The rate of unemployment among 50 to 64-year-olds was unchanged at 4.8%, while the rate for those over 65 fell to 1.9% from 2.5%.
Within the overall unemployment figures there were wide regional variations, with the North East seeing 11,000 more people out of work, while the East of England saw 15,000 more unemployed.
Employment Minister Chris Grayling said: "These figures are another step in the right direct direction.
"It's good news to see a rise in the number of full-time jobs in the private sector and the fall in unemployment is welcome.
"However, there are challenges ahead and our priority is to continue to support the economy, by reducing the deficit and putting in place measures to encourage growth in the private sector."
Shadow Work and Pensions Secretary Liam Byrne criticised the government for not doing enough to get people back to work, thereby adding, he told the BBC, an additional burden of £12.5bn in unemployment benefits over the next few years.
The ONS figures showed that average earnings rose by 2% in the year to February, while earnings excluding bonuses grew by 2.2%.
Both measures were well below the rate of inflation, as measured by the CPI index, which stands at 4%. Analysts said this provided further evidence of the squeeze consumers were feeling in their spending power.
Despite the fall in the number of unemployed, analysts warned that the jobless number was likely to rise again.
"We retain the view that unemployment is headed up over the coming months," said Howard Archer at IHS Global Insight.
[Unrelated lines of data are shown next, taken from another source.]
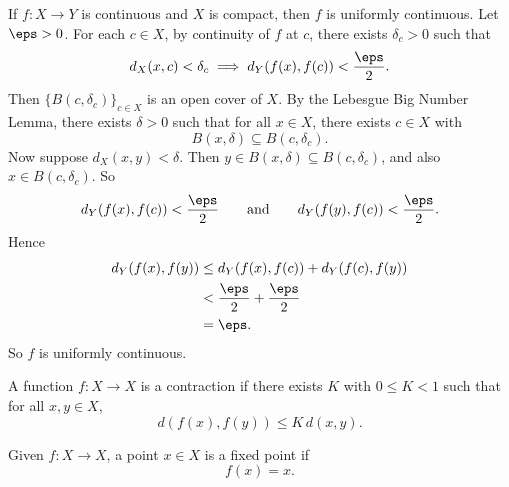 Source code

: 

\begin{proposition}{
    If $f:X\to Y$ is continuous and $X$ is compact, then $f$ is uniformly continuous.
}
    Let $\eps > 0$.
    For each $c\in X$, by continuity of $f$ at $c$, there exists $\delta_c > 0$ such that
    \[
        d_X(x,c) < \delta_c \implies d_Y(f(x),f(c)) < \frac{\eps}{2}.
    \]
    Then $\{B(c,\delta_c)\}_{c\in X}$ is an open cover of $X$.
    By the Lebesgue Big Number Lemma, there exists $\delta > 0$ such that for all $x\in X$, there exists $c\in X$ with
    \[
        B(x,\delta)\subseteq B(c,\delta_c).
    \]
    Now suppose $d_X(x,y) < \delta$.
    Then $y\in B(x,\delta)\subseteq B(c,\delta_c)$, and also $x\in B(c,\delta_c)$.
    So
    \[
        d_Y(f(x),f(c)) < \frac{\eps}{2}
        \qquad\text{and}\qquad
        d_Y(f(y),f(c)) < \frac{\eps}{2}.
    \]
    Hence
    \begin{align*}
        d_Y(f(x),f(y))
        &\leq d_Y(f(x),f(c)) + d_Y(f(c),f(y))\\
        &< \frac{\eps}{2} + \frac{\eps}{2}\\
        &= \eps.
    \end{align*}
    So $f$ is uniformly continuous.
\end{proposition}

\begin{definition}[Contraction]
    A function $f:X\to X$ is a contraction if there exists $K$ with $0\leq K < 1$ such that for all $x,y\in X$,
    \[
        d(f(x),f(y)) \leq K\,d(x,y).
    \]
\end{definition}

\begin{definition}
    Given $f:X\to X$, a point $x\in X$ is a fixed point if
    \[
        f(x) = x.
    \]
\end{definition}

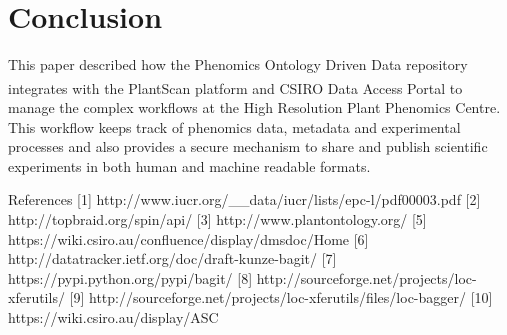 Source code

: \documentclass{llncs}
\begin{document}
\section{Conclusion}
This paper described how the Phenomics Ontology Driven Data repository
integrates with the PlantScan\textsuperscript{\texttrademark} platform and CSIRO
Data Access Portal to manage
the complex workflows at the High Resolution Plant Phenomics Centre. This
workflow keeps track of phenomics data, metadata and experimental processes and
also provides a secure mechanism to share and publish scientific experiments in
both human and machine readable formats.




References
[1] http://www.iucr.org/\_\_data/iucr/lists/epc-l/pdf00003.pdf
[2] http://topbraid.org/spin/api/
[3] http://www.plantontology.org/
[5] https://wiki.csiro.au/confluence/display/dmsdoc/Home
[6] http://datatracker.ietf.org/doc/draft-kunze-bagit/
[7] https://pypi.python.org/pypi/bagit/
[8] http://sourceforge.net/projects/loc-xferutils/
[9] http://sourceforge.net/projects/loc-xferutils/files/loc-bagger/
[10] https://wiki.csiro.au/display/ASC
\end{document}

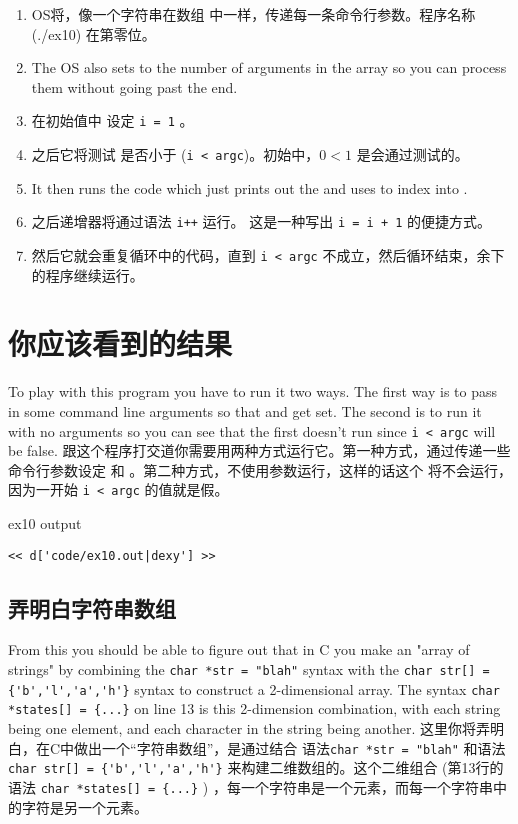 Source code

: \begin{enumerate}
\item OS将，像一个字符串在数组  中一样，传递每一条命令行参数。程序名称 (./ex10) 在第零位。
\item The OS also sets  to the number of arguments in the 	
	 array so you can process them without going past the end.
\item 在初始值中  设定 \verb|i = 1| 。
\item 之后它将测试  是否小于  (\verb|i < argc|)。初始中，$0 < 1$ 是会通过测试的。
\item It then runs the code which just prints out the  and 
    uses  to index into .
\item 之后递增器将通过语法 \verb|i++| 运行。 这是一种写出 \verb|i = i + 1| 的便捷方式。
\item 然后它就会重复循环中的代码，直到 \verb|i < argc| 不成立，然后循环结束，余下的程序继续运行。
\end{enumerate}


\section{你应该看到的结果}

To play with this program you have to run it two ways.  The first way is to
pass in some command line arguments so that  and 
get set.  The second is to run it with no arguments so you can see that
the first  doesn't run since \verb|i < argc| will be false.
跟这个程序打交道你需要用两种方式运行它。第一种方式，通过传递一些命令行参数设定  和  。第二种方式，不使用参数运行，这样的话这个  将不会运行，因为一开始 \verb|i < argc| 的值就是假。

\begin{code}{ex10 output}
\begin{lstlisting}
<< d['code/ex10.out|dexy'] >>
\end{lstlisting}
\end{code}

\subsection{弄明白字符串数组}

From this you should be able to figure out that in C you make an "array of
strings" by combining the \verb|char *str = "blah"| syntax with the
\verb|char str[] = {'b','l','a','h'}| syntax to construct a 2-dimensional
array.  The syntax \verb|char *states[] = {...}| on line 13 is this
2-dimension combination, with each string being one element, and each
character in the string being another.
这里你将弄明白，在C中做出一个“字符串数组”，是通过结合 语法\verb|char *str = "blah"| 和语法 \verb|char str[] = {'b','l','a','h'}| 来构建二维数组的。这个二维组合 (第13行的语法 \verb|char *states[] = {...}| ) ，每一个字符串是一个元素，而每一个字符串中的字符是另一个元素。


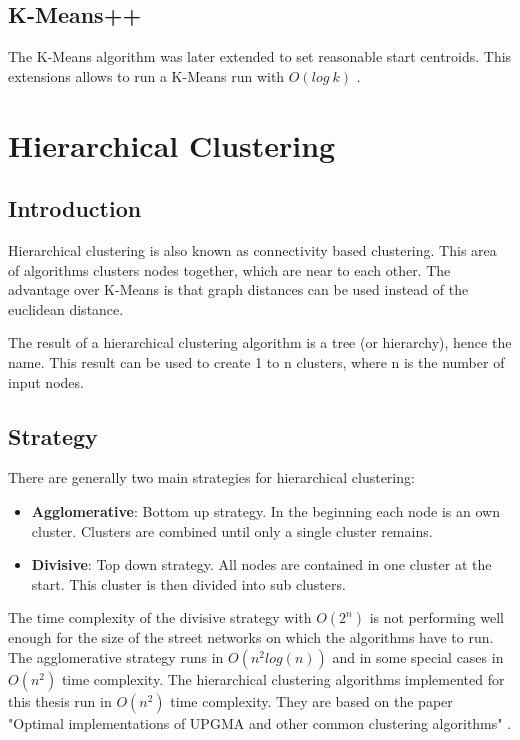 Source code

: \subsection{K-Means++}
The K-Means algorithm was later extended to set reasonable start centroids. This extensions allows to run a K-Means run with $O(log\ k)$ \cite{k-means++:2007}.

\pagebreak
\FloatBarrier
\section{Hierarchical Clustering} 
\label{sec:hierarchicalClustering}
\subsection{Introduction}
Hierarchical clustering is also known as connectivity based clustering. This area of algorithms clusters nodes together, which are near to each other. The advantage over K-Means is that graph distances can be used instead of the euclidean distance.

The result of a hierarchical clustering algorithm is a tree (or hierarchy), hence the name. This result can be used to create 1 to n clusters, where n is the number of input nodes.

\subsection{Strategy}
There are generally two main strategies for hierarchical clustering:

\begin{itemize}
    \item \textbf{Agglomerative}: Bottom up strategy. In the beginning each node is an own cluster. Clusters are combined until only a single cluster remains.
    \item \textbf{Divisive}: Top down strategy. All nodes are contained in one cluster at the start. This cluster is then divided into sub clusters.
\end{itemize}

The time complexity of the divisive strategy with $O(2^n)$ is not performing well enough for the size of the street networks on which the algorithms have to run. The agglomerative strategy runs in $O(n^2 log(n))$ and in some special cases in $O(n^2)$ time complexity. The hierarchical clustering algorithms implemented for this thesis run in $O(n^2)$ time complexity. They are based on the paper "Optimal implementations of UPGMA and other common clustering algorithms" \cite{clustering:2007}.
"We suspect that likely below-trend growth will mean that the private sector will be unable to fully compensate for the increasing job losses in the public sector that will result from the fiscal squeeze that is now really kicking in."
John Philpott, chief economic adviser to the the Chartered Institute of Personnel and Development, told the BBC: "Once the tax rises and spending cuts take their full effect on the labour market, unemployment will start to rise again"
The government is starting to introduce spending cuts designed to bring down the budget deficit.
It says that the cuts are necessary to restore international investors' confidence in the UK economy, while critics argue that the cuts could jeopardise the UK's fragile recovery.